In 1846, Dred Scott and his wife, Harriet, went to court in St. Louis, Missouri, to ask for their freedom. Both had lived for years in free territories where slavery was not allowed. They believed that because they had lived on free soil, they should be free. Missouri law had long followed the rule of “once free, always free,” and many enslaved people had won freedom that way. With help from friends, the Scotts began a long legal battle that would last eleven years.

Their case finally reached the United States Supreme Court in 1857. The justices needed to decide if Dred Scott was free and if Congress could limit slavery in the territories.
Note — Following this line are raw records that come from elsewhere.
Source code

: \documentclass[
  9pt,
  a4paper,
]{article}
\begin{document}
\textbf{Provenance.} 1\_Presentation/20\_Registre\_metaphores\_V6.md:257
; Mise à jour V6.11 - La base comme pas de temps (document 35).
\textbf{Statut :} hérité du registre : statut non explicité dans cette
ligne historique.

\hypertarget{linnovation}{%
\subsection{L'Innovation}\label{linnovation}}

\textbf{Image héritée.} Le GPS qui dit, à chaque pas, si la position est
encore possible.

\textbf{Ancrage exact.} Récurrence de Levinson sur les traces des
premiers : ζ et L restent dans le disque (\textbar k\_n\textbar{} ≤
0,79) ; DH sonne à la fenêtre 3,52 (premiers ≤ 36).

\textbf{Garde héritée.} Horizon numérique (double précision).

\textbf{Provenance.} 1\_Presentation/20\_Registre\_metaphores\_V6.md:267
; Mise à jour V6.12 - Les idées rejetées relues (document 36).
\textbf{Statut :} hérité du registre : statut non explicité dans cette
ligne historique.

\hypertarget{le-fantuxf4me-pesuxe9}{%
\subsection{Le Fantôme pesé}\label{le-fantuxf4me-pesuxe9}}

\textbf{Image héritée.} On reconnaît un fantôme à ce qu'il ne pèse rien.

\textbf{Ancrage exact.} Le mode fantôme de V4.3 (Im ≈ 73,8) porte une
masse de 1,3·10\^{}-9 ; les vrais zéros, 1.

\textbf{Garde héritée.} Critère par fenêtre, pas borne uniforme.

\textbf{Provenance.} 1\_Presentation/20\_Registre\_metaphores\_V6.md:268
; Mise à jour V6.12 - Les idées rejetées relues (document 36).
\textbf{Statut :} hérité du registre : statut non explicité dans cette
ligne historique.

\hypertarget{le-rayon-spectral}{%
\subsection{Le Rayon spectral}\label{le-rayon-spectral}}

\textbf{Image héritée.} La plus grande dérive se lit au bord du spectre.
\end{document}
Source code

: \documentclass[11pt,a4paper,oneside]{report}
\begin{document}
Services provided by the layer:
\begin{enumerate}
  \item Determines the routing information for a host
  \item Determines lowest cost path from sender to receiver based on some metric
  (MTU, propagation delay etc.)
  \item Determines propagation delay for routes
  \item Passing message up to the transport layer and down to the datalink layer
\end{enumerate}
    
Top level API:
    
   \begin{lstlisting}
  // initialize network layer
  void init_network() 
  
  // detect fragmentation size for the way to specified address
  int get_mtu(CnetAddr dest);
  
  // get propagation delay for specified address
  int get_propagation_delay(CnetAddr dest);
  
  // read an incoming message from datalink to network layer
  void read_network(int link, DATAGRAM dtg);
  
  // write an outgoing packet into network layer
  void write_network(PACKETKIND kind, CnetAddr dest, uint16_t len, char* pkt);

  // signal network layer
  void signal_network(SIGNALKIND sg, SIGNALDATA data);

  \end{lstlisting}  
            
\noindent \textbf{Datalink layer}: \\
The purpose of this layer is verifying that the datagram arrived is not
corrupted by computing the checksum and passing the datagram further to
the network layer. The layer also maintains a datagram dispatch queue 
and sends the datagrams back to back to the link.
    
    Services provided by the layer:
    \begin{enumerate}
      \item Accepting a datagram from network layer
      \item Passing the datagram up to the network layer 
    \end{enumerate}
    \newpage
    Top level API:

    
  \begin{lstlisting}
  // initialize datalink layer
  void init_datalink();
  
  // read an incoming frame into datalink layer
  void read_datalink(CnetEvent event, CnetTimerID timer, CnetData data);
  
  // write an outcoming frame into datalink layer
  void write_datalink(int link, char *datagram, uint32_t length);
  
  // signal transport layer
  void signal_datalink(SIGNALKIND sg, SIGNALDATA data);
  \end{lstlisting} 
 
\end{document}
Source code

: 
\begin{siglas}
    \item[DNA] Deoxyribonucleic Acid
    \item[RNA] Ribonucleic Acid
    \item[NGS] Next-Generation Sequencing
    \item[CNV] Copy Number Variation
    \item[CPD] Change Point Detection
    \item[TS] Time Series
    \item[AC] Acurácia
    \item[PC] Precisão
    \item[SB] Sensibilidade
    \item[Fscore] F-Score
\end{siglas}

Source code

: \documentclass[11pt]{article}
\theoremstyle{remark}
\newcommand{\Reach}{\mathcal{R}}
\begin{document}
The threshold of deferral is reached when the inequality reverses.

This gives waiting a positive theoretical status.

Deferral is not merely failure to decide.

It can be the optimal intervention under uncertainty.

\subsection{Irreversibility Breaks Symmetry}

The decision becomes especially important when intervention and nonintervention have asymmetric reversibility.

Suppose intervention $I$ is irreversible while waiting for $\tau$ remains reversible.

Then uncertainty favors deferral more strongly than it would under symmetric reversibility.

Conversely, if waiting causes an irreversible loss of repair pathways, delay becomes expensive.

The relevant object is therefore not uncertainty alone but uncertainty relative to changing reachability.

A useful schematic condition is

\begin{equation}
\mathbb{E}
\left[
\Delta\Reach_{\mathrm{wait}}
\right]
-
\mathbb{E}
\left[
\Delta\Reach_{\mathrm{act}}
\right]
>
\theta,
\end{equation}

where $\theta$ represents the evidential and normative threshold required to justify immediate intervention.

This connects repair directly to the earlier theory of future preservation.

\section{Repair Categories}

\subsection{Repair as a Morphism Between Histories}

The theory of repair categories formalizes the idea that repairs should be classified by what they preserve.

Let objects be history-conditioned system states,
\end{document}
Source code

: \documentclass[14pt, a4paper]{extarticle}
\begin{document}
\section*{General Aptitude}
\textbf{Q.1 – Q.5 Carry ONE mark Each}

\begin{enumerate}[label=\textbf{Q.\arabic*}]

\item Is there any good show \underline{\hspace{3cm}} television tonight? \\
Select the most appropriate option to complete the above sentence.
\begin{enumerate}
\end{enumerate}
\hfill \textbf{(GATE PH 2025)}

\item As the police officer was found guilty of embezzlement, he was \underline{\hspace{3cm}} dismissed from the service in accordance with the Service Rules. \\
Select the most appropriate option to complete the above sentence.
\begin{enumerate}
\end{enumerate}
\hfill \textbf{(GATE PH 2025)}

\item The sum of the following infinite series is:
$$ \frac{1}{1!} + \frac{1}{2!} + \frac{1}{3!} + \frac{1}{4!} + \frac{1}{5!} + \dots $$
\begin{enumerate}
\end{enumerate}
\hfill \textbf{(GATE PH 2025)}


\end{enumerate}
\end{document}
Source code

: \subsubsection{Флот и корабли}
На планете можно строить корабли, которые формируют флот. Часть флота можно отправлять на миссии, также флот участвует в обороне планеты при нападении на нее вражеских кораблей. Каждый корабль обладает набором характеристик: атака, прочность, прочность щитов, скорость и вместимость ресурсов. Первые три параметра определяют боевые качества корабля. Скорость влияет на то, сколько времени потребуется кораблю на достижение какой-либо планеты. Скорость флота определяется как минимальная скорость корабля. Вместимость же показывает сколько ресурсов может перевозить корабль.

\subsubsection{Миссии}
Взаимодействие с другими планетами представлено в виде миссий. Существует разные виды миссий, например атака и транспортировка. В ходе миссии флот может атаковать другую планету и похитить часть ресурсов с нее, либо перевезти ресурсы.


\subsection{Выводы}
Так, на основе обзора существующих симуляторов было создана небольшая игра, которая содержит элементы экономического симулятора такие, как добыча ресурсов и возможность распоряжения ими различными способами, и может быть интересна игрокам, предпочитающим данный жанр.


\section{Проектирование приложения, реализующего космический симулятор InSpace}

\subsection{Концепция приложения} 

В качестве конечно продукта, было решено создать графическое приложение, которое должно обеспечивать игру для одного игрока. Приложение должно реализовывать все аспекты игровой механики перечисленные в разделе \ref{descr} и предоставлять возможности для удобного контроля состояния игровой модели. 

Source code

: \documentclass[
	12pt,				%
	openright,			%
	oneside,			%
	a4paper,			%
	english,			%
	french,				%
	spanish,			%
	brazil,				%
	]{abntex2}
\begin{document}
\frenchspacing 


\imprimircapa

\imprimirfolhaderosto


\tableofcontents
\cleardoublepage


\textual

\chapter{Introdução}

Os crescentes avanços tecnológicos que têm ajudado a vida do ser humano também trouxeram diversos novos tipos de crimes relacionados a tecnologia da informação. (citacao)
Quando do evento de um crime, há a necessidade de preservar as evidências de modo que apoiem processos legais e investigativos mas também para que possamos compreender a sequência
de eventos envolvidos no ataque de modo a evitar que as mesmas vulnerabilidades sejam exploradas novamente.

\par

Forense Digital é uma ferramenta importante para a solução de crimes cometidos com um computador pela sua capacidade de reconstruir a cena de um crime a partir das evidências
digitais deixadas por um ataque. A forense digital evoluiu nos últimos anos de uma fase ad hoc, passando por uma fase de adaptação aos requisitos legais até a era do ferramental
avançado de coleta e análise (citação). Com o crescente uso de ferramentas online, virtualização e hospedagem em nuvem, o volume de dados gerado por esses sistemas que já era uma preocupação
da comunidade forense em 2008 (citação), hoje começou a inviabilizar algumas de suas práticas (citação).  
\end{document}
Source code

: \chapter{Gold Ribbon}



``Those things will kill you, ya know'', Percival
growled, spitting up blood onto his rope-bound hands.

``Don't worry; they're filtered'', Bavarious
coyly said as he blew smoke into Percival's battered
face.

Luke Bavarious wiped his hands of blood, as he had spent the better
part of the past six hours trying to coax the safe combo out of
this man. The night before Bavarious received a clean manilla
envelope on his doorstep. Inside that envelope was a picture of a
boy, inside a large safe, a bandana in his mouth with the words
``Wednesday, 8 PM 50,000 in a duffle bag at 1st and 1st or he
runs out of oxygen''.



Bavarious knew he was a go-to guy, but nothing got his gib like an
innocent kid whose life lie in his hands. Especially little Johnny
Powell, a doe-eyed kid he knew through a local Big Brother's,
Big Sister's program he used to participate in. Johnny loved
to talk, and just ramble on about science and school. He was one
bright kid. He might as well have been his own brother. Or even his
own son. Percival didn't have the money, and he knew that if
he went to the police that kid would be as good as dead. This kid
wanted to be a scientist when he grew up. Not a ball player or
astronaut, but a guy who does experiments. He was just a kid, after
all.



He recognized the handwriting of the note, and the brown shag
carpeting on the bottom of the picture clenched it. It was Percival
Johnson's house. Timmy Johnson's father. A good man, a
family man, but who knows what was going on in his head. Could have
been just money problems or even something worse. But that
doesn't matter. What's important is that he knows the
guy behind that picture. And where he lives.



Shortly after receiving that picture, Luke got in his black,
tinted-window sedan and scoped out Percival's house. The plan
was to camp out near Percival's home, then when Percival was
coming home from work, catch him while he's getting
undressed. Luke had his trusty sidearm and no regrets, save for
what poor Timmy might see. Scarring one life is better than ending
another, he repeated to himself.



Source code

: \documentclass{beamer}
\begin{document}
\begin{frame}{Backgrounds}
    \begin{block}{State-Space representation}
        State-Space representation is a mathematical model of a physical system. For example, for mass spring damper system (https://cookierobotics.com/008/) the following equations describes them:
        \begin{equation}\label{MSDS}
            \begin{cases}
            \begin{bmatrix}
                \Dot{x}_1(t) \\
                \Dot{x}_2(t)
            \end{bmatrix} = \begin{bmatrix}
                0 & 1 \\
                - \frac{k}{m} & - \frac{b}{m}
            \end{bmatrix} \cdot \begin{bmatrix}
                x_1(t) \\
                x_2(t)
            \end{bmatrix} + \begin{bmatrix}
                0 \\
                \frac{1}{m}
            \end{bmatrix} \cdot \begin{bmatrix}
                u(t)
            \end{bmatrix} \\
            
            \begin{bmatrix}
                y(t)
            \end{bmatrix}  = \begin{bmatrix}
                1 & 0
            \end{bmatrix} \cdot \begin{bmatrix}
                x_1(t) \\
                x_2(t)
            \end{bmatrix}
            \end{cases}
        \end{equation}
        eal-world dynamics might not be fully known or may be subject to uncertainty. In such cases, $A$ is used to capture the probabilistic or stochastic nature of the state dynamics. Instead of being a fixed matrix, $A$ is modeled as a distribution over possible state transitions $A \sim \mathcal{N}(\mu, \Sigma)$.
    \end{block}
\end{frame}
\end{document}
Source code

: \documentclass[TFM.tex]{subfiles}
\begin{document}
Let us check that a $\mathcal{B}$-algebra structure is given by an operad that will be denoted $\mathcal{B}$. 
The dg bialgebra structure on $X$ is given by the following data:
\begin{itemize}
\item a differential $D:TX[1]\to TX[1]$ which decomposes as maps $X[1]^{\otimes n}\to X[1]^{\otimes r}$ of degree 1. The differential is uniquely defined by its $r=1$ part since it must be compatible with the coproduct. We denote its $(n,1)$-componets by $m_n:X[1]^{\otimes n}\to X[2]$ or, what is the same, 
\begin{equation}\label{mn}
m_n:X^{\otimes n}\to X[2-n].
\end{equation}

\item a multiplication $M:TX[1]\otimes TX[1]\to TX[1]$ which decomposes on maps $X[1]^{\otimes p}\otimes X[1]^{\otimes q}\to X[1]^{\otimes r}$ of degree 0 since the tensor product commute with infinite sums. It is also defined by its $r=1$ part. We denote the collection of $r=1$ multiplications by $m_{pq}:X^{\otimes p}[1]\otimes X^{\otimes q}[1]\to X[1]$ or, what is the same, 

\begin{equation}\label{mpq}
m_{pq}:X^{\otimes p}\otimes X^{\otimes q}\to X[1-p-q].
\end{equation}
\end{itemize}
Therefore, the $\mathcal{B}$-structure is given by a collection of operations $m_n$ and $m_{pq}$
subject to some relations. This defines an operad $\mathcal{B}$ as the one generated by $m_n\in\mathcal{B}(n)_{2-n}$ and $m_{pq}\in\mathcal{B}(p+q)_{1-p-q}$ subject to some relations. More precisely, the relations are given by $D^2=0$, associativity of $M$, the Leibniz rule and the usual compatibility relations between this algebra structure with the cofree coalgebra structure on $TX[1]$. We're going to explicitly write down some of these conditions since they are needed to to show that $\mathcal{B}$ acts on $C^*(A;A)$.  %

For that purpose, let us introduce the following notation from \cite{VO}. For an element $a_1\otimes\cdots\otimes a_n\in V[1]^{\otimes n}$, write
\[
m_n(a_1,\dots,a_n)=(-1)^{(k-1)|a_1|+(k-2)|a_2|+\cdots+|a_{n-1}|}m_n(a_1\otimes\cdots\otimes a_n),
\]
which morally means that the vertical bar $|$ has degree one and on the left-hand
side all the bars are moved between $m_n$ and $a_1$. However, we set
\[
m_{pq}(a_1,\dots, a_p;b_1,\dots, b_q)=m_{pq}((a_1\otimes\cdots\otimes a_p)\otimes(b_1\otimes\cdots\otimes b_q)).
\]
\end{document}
Chief Justice Roger B. Taney wrote the Court’s opinion. The Court ruled that Dred Scott was not free. It said that people of African ancestry, whether enslaved or free, were not citizens of the United States and therefore could not sue in federal court. The Court also said that Congress had no power to ban slavery in the territories. This meant the Missouri Compromise, which had kept slavery out of parts of the West, was unconstitutional.
In his opinion, Chief Justice Taney wrote that African Americans were “so far inferior that they had no rights which the white man was bound to respect.” The Court ignored years of legal precedent that had recognized the freedom of enslaved people who had lived on free soil. The decision took away Dred Scott and his family's freedom. It also reinforced the system that kept people enslaved.

Later that year, Peter Blow’s sons bought Dred and Harriet Scott and gave them their freedom in St. Louis. But the Court’s decision reached far beyond one family. By ruling that no Black person could be a citizen, the Supreme Court denied freedom to an entire group of Americans and pushed the nation closer to war.